-- Opening Marker --

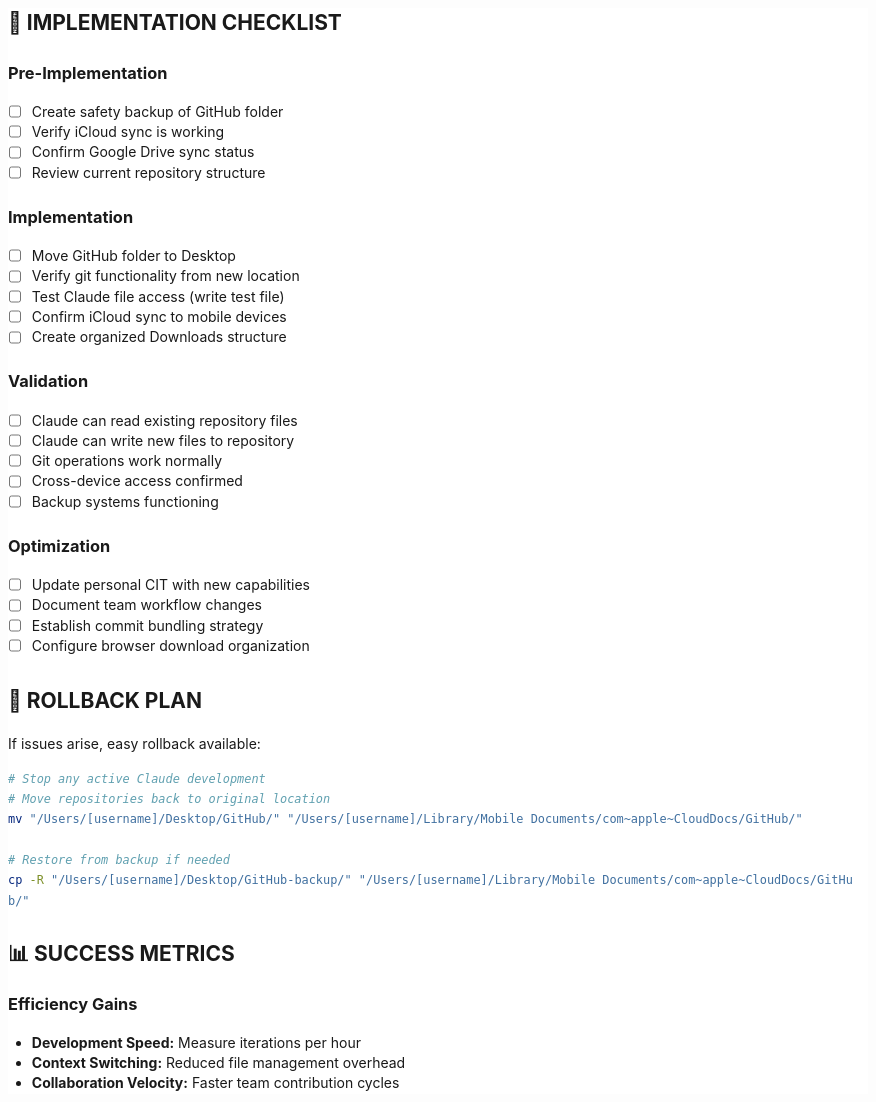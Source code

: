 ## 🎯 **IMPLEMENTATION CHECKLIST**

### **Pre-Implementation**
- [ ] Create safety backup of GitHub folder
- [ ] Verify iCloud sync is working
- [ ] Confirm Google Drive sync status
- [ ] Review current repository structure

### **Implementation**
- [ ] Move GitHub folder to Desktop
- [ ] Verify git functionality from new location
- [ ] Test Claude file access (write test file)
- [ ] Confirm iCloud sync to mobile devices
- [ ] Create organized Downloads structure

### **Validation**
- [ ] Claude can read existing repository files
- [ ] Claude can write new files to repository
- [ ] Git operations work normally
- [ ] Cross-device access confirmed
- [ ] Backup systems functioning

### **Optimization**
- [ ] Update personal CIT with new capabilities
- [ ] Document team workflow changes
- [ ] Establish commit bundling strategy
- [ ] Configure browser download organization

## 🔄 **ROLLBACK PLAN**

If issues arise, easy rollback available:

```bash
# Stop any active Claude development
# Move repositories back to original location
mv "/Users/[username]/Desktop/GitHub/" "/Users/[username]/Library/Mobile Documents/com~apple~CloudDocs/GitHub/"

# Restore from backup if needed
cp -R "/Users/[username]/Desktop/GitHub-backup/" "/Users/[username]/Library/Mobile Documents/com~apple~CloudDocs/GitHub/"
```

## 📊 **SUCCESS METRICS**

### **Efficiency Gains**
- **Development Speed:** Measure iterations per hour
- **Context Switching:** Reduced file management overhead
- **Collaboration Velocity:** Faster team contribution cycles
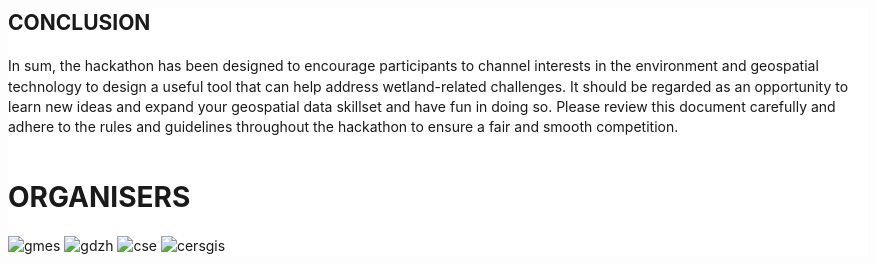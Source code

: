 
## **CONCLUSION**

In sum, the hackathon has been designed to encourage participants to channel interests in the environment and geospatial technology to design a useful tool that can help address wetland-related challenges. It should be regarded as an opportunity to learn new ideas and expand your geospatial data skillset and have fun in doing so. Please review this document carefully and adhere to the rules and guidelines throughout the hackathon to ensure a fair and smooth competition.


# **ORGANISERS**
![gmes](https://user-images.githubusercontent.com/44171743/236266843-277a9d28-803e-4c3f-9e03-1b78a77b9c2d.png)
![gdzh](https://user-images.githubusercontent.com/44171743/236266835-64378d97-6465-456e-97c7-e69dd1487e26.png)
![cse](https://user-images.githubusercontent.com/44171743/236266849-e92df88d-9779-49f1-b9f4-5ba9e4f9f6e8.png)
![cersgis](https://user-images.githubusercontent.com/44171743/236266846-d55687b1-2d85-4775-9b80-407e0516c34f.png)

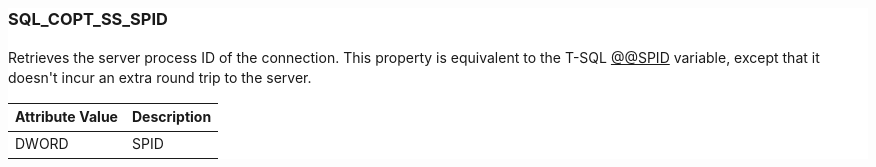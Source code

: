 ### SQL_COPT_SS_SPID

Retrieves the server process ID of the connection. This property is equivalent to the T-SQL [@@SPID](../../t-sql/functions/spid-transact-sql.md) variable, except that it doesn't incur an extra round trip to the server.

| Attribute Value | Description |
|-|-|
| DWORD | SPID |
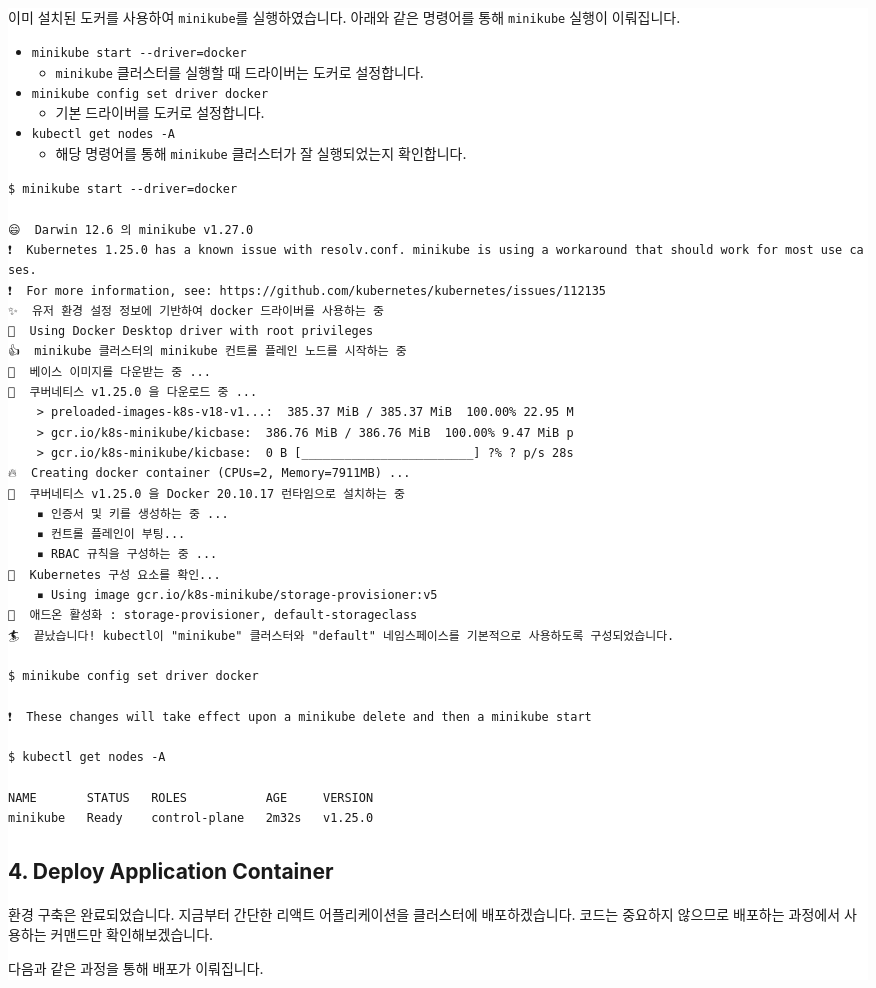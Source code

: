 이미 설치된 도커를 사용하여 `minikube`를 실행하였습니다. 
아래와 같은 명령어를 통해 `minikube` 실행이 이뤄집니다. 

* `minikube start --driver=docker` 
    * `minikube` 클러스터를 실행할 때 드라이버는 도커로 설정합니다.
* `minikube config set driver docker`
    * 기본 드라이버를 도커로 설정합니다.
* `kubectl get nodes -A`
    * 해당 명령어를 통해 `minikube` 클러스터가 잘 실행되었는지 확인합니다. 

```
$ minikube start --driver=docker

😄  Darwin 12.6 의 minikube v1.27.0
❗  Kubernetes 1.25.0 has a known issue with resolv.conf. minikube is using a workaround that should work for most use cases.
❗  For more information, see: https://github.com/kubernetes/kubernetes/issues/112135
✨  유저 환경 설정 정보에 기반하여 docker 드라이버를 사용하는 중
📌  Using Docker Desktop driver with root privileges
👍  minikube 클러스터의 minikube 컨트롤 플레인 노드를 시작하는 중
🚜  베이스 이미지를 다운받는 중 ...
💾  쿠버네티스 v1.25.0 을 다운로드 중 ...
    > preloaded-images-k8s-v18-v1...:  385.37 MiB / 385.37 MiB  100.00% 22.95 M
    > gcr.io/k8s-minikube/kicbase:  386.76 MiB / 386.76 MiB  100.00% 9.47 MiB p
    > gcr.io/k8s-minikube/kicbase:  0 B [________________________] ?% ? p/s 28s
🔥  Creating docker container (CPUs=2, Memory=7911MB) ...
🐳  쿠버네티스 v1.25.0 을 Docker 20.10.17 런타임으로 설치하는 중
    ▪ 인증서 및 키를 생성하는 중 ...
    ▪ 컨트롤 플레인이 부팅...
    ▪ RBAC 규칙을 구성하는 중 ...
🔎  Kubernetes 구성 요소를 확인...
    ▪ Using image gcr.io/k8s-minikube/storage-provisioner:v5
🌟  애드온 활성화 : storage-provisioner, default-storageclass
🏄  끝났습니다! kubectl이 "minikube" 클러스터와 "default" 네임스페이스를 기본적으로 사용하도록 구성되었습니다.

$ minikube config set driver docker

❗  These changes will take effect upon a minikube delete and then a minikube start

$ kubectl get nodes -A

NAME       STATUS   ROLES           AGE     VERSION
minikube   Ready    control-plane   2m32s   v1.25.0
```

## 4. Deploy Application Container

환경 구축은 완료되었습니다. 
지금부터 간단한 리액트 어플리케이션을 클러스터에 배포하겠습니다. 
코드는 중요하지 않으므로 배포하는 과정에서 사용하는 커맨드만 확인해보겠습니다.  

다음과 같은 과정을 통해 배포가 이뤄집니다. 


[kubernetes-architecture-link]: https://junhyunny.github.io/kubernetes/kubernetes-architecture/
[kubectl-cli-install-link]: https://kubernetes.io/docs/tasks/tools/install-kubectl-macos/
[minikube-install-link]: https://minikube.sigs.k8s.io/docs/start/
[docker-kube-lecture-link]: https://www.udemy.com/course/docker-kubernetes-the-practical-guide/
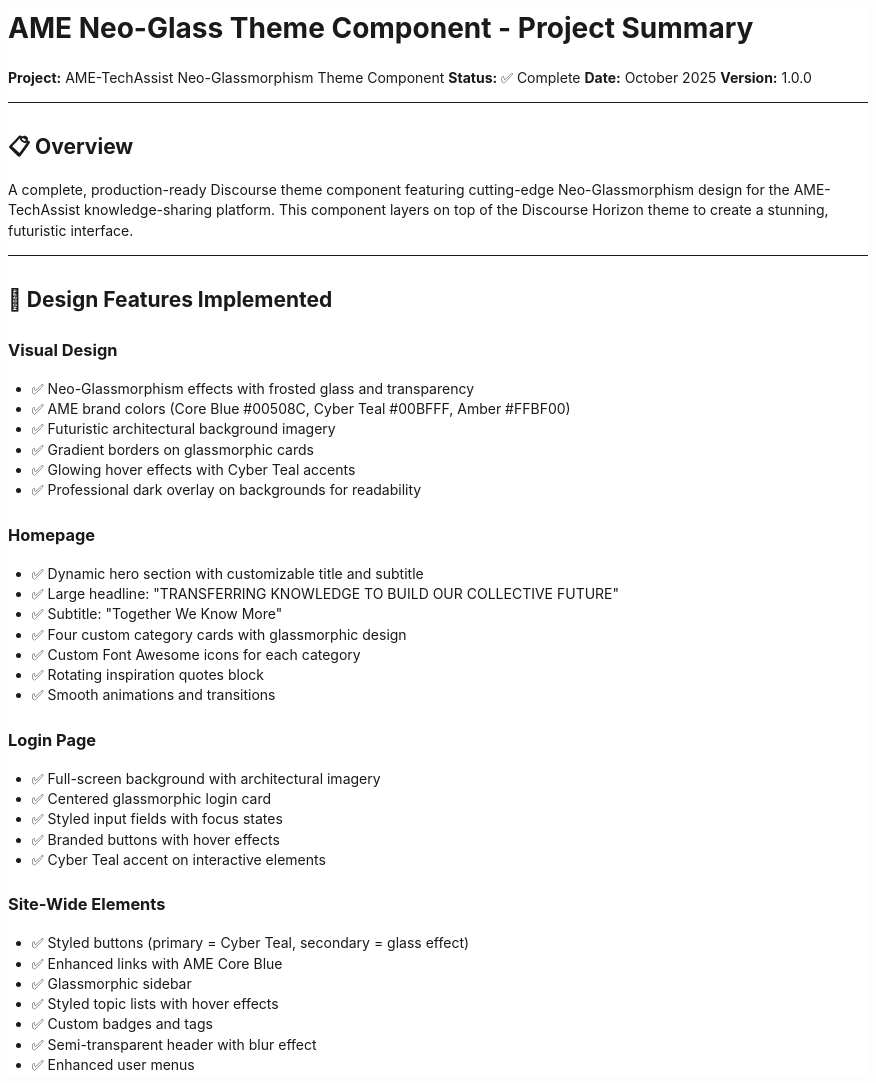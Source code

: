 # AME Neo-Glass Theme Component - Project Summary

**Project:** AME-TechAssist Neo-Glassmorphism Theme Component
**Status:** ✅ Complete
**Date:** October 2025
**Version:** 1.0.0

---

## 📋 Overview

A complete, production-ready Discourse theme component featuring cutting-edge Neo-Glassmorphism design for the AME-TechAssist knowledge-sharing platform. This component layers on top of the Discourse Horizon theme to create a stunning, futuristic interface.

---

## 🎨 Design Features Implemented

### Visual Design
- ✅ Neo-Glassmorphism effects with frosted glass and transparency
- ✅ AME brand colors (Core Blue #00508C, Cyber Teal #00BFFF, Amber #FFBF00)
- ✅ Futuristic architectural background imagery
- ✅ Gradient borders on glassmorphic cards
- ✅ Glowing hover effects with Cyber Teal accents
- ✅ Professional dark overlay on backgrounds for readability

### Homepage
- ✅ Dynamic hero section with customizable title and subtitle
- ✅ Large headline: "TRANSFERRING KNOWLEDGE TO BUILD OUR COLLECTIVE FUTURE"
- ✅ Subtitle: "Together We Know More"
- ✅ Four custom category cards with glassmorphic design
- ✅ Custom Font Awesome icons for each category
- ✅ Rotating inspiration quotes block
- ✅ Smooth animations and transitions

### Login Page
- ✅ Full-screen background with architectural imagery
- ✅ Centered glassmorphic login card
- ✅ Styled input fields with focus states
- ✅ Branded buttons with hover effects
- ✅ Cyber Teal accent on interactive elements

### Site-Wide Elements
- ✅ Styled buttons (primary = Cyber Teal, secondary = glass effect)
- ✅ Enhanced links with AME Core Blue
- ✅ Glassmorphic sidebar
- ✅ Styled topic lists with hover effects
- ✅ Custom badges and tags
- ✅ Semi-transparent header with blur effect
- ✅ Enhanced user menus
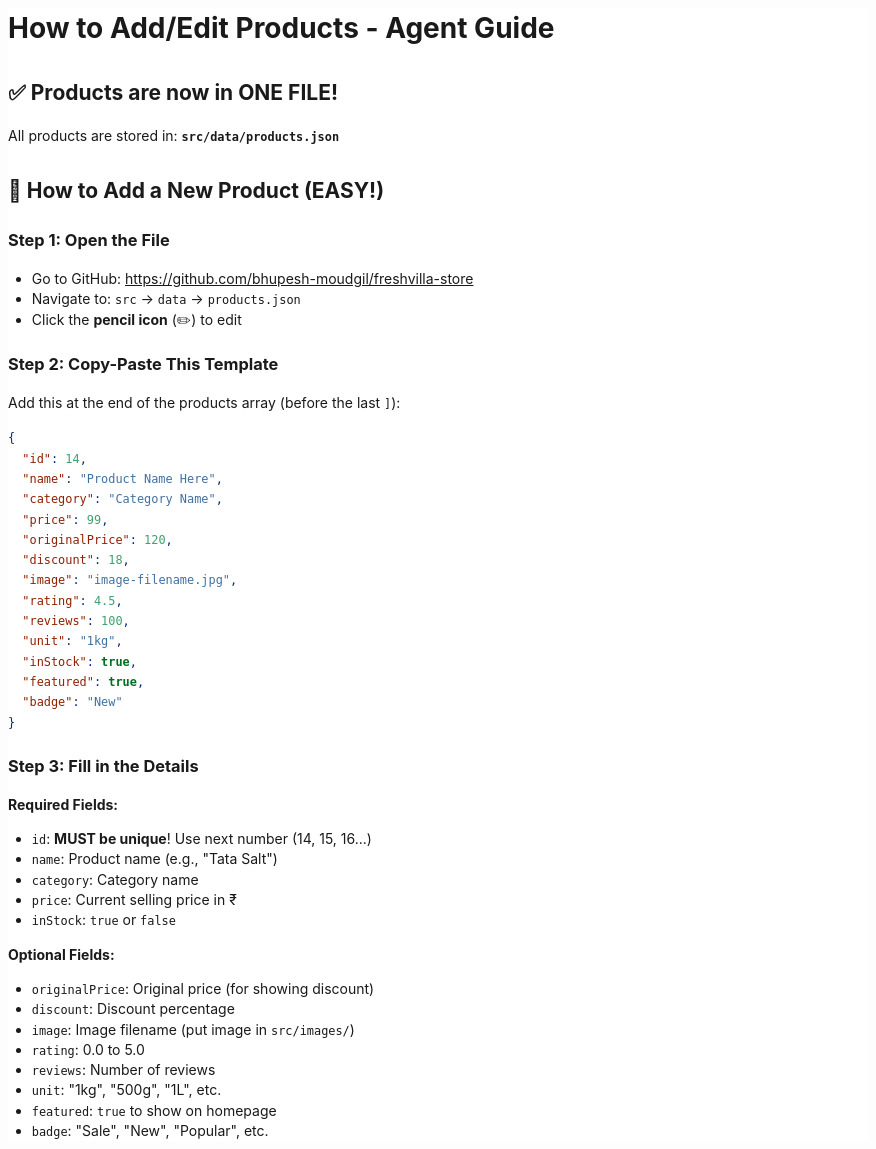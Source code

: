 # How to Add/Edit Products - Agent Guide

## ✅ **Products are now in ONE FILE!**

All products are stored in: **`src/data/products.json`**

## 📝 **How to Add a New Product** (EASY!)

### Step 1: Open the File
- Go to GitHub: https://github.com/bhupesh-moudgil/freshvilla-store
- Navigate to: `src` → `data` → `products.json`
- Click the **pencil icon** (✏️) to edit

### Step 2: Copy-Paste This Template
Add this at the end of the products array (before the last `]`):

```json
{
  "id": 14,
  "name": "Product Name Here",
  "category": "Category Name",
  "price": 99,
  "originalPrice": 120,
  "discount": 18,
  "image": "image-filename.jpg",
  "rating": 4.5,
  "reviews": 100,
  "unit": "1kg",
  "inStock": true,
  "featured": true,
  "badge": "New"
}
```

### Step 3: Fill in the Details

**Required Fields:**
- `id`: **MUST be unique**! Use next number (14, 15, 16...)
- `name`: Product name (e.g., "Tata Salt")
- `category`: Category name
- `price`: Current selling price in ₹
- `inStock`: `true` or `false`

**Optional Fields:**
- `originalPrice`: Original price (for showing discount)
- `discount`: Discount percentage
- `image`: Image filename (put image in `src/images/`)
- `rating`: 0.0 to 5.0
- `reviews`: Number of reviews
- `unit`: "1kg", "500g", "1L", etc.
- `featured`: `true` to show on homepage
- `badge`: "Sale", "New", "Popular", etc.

-- Closing Marker --

TASK TO COMPLETE:
Across the data, count every line where the string "Users" turns up, then write only that count.

FINAL ANSWER:
2